• [Task to carry out]: Keep every line in which "width" occurs and drop the rest of the data.

Stored data:
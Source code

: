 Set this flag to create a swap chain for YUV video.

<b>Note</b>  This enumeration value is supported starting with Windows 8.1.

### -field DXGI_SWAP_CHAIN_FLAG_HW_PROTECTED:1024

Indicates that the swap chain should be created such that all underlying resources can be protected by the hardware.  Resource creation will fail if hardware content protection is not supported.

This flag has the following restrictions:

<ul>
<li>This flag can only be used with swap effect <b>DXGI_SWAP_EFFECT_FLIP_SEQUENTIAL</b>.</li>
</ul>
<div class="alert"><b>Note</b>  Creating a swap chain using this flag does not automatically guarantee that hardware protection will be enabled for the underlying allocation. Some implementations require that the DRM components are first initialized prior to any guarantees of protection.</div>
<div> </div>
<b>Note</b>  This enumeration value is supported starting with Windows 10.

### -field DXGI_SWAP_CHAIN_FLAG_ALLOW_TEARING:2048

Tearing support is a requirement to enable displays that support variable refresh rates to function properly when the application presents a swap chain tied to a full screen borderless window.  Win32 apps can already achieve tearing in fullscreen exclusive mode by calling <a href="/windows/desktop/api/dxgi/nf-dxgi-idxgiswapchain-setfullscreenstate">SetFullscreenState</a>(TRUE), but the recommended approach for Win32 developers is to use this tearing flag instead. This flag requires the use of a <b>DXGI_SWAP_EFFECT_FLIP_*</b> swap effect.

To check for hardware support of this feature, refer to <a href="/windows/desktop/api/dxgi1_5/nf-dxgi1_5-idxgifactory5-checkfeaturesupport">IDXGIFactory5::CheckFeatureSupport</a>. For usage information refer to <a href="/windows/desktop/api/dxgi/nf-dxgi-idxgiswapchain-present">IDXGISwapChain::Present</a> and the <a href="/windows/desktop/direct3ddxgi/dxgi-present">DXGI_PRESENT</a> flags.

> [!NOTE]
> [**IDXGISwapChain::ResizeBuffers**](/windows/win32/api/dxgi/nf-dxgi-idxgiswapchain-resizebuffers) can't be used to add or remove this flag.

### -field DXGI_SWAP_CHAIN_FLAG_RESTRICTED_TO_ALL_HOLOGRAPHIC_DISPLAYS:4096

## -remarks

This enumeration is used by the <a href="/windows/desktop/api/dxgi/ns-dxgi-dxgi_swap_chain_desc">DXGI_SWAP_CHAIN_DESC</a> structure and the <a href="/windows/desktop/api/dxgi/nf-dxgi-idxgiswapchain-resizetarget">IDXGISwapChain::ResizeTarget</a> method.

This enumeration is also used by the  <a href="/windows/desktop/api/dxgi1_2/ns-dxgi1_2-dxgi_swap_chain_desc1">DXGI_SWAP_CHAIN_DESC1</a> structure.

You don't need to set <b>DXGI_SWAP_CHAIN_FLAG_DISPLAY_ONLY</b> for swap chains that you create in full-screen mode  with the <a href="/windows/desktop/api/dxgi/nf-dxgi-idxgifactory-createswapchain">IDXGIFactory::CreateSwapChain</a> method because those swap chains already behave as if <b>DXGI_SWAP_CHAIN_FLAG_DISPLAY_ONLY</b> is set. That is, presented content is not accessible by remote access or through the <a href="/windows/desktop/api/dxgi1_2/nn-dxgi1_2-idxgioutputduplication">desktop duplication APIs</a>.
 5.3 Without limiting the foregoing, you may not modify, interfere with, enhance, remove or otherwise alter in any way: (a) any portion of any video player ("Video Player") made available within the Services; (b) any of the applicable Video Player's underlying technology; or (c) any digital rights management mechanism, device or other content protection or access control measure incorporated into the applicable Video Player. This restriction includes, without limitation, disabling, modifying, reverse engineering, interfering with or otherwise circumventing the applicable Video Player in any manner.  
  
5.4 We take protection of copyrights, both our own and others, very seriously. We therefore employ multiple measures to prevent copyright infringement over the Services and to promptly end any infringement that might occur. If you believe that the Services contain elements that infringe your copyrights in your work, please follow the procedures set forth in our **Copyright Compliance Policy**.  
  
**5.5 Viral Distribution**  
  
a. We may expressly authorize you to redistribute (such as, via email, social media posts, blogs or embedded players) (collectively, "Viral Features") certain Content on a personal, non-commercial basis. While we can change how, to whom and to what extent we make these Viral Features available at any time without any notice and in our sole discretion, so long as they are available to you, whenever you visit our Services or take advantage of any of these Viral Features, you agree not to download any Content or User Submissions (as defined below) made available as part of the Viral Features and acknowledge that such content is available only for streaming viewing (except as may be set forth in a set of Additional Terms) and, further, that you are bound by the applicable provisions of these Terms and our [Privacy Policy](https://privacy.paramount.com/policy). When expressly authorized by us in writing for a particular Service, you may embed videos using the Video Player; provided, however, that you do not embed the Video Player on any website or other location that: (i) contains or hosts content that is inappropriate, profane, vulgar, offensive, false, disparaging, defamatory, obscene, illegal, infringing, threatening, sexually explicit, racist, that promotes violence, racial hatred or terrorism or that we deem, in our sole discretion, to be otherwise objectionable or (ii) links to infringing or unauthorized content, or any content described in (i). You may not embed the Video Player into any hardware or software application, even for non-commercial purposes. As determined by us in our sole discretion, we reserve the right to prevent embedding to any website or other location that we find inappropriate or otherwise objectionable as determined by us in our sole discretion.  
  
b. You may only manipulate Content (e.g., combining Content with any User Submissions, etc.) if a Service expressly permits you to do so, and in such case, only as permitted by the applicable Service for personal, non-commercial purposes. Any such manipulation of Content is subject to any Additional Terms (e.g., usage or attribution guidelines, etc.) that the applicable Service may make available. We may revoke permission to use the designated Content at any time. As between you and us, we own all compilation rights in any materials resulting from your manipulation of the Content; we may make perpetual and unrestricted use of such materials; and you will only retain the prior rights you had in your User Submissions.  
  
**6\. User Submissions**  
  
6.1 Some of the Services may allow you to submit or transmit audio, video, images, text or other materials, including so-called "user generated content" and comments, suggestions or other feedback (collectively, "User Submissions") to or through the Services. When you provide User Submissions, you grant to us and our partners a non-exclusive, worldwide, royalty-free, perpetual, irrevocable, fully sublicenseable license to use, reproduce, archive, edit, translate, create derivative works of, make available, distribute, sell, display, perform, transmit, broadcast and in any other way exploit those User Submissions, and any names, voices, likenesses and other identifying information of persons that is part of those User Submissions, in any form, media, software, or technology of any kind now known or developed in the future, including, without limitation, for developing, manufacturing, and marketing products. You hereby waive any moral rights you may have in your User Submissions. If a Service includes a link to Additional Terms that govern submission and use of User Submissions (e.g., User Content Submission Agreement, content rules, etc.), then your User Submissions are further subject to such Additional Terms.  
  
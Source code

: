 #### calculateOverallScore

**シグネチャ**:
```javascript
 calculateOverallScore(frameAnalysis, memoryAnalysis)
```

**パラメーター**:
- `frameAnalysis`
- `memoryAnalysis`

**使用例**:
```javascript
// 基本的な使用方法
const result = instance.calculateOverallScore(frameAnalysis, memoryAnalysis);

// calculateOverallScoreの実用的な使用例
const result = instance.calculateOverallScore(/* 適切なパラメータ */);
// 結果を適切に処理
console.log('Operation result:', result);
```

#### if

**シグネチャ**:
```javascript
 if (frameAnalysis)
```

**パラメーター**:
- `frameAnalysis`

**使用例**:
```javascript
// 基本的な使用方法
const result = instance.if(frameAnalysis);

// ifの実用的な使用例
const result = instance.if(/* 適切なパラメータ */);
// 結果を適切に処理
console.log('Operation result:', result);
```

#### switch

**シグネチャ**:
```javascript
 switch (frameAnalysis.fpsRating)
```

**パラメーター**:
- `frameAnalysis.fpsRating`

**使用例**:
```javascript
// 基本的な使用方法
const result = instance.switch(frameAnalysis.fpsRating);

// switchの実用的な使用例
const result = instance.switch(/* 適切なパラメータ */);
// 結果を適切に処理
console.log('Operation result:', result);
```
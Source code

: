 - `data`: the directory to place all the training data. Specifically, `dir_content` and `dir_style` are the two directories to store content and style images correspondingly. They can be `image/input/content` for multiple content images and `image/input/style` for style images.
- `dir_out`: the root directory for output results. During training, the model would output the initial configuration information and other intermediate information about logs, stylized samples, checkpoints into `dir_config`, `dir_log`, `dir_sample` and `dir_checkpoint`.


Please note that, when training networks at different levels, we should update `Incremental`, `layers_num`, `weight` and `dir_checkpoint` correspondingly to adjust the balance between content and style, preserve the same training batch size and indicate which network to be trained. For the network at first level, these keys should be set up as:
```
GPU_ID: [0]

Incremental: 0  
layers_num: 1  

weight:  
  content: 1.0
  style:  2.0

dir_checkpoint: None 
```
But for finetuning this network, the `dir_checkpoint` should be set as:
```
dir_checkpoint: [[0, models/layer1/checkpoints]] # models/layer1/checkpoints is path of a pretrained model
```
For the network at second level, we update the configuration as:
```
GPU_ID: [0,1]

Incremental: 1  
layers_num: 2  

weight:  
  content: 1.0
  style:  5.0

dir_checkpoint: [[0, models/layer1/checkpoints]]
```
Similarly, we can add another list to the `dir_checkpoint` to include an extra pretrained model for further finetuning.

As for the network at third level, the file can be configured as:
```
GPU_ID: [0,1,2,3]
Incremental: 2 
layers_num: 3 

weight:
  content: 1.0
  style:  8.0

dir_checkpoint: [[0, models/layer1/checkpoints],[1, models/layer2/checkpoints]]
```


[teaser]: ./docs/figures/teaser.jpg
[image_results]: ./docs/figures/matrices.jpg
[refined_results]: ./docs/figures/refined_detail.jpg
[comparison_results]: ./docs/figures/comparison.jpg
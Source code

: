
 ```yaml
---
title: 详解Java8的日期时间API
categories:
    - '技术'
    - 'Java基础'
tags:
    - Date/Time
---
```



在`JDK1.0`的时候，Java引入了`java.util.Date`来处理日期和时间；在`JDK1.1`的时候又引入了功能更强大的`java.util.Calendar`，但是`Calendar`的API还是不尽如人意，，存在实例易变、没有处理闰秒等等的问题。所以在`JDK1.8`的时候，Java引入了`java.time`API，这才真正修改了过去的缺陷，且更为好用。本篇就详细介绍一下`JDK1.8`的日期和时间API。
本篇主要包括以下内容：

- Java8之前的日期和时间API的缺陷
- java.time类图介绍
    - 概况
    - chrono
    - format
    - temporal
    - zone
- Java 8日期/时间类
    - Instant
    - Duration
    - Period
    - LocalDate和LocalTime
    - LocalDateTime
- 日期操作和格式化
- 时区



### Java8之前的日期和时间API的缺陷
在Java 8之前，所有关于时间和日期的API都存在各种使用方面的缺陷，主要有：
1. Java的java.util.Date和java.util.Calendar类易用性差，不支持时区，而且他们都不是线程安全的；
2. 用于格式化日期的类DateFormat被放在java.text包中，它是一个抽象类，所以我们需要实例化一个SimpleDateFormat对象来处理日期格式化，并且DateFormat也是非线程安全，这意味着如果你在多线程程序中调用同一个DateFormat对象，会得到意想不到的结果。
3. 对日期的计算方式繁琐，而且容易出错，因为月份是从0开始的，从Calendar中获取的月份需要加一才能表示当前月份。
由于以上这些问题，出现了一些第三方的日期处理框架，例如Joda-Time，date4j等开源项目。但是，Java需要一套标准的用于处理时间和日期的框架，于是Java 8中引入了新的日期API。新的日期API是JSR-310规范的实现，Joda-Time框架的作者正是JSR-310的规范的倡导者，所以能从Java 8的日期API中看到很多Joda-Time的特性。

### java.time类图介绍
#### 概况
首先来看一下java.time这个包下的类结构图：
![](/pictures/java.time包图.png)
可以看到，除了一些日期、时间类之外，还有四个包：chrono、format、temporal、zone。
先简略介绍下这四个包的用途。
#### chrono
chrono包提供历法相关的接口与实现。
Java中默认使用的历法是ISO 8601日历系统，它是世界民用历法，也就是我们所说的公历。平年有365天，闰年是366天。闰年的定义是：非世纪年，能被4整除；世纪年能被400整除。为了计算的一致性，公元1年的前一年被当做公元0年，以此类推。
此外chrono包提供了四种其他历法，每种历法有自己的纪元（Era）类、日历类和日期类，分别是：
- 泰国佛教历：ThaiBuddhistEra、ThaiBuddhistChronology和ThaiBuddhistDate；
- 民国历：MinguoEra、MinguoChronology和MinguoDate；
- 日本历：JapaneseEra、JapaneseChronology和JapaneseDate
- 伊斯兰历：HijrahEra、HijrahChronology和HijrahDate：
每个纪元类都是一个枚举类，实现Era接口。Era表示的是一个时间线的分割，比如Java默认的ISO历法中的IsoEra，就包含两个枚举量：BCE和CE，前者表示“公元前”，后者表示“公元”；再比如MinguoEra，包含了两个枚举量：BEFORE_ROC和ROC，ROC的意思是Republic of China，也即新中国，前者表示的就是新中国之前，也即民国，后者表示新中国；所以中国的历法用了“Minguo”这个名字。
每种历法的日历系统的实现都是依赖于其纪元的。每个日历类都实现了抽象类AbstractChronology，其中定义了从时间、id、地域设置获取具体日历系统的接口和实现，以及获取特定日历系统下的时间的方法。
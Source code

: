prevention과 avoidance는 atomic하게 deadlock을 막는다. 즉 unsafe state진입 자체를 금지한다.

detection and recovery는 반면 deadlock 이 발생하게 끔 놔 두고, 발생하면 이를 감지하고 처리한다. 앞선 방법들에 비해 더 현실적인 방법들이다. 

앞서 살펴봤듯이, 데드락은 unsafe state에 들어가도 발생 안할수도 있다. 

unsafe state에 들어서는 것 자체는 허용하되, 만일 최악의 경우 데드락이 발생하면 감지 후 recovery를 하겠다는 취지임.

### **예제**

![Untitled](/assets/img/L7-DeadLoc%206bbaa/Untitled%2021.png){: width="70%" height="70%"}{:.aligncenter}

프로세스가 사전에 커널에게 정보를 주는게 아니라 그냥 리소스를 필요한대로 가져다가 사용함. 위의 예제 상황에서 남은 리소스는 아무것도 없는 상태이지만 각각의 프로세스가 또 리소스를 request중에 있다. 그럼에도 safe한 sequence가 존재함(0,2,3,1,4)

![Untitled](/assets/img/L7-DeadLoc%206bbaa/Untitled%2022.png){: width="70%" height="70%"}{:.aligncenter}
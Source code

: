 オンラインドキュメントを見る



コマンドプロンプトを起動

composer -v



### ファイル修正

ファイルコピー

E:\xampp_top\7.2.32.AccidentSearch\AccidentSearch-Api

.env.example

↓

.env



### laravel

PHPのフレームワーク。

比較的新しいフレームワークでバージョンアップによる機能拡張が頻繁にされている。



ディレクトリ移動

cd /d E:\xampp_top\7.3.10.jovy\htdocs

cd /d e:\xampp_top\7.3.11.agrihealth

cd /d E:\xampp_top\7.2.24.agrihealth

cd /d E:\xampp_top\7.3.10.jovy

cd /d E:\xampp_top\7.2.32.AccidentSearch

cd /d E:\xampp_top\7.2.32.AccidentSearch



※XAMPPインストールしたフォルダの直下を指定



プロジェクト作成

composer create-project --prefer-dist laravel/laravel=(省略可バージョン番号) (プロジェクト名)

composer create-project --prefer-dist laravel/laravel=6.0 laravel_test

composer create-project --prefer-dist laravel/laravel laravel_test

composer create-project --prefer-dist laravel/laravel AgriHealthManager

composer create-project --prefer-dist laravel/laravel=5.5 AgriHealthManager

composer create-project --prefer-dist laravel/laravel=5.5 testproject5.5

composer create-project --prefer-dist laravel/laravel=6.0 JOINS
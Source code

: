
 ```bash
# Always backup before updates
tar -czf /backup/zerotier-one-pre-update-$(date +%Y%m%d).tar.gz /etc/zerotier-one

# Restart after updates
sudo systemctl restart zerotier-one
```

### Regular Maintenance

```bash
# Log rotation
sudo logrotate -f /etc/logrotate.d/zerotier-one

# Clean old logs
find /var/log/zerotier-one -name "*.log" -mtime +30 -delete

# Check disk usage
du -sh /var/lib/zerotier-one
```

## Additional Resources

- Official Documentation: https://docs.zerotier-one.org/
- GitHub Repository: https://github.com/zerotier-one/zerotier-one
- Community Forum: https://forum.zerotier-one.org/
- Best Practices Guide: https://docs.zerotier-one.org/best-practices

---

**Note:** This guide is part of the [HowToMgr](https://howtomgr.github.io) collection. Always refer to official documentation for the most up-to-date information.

• [Written answer]:
![Untitled](/assets/img/L7-DeadLoc%206bbaa/Untitled%2021.png){: width="70%" height="70%"}{:.aligncenter}
![Untitled](/assets/img/L7-DeadLoc%206bbaa/Untitled%2022.png){: width="70%" height="70%"}{:.aligncenter}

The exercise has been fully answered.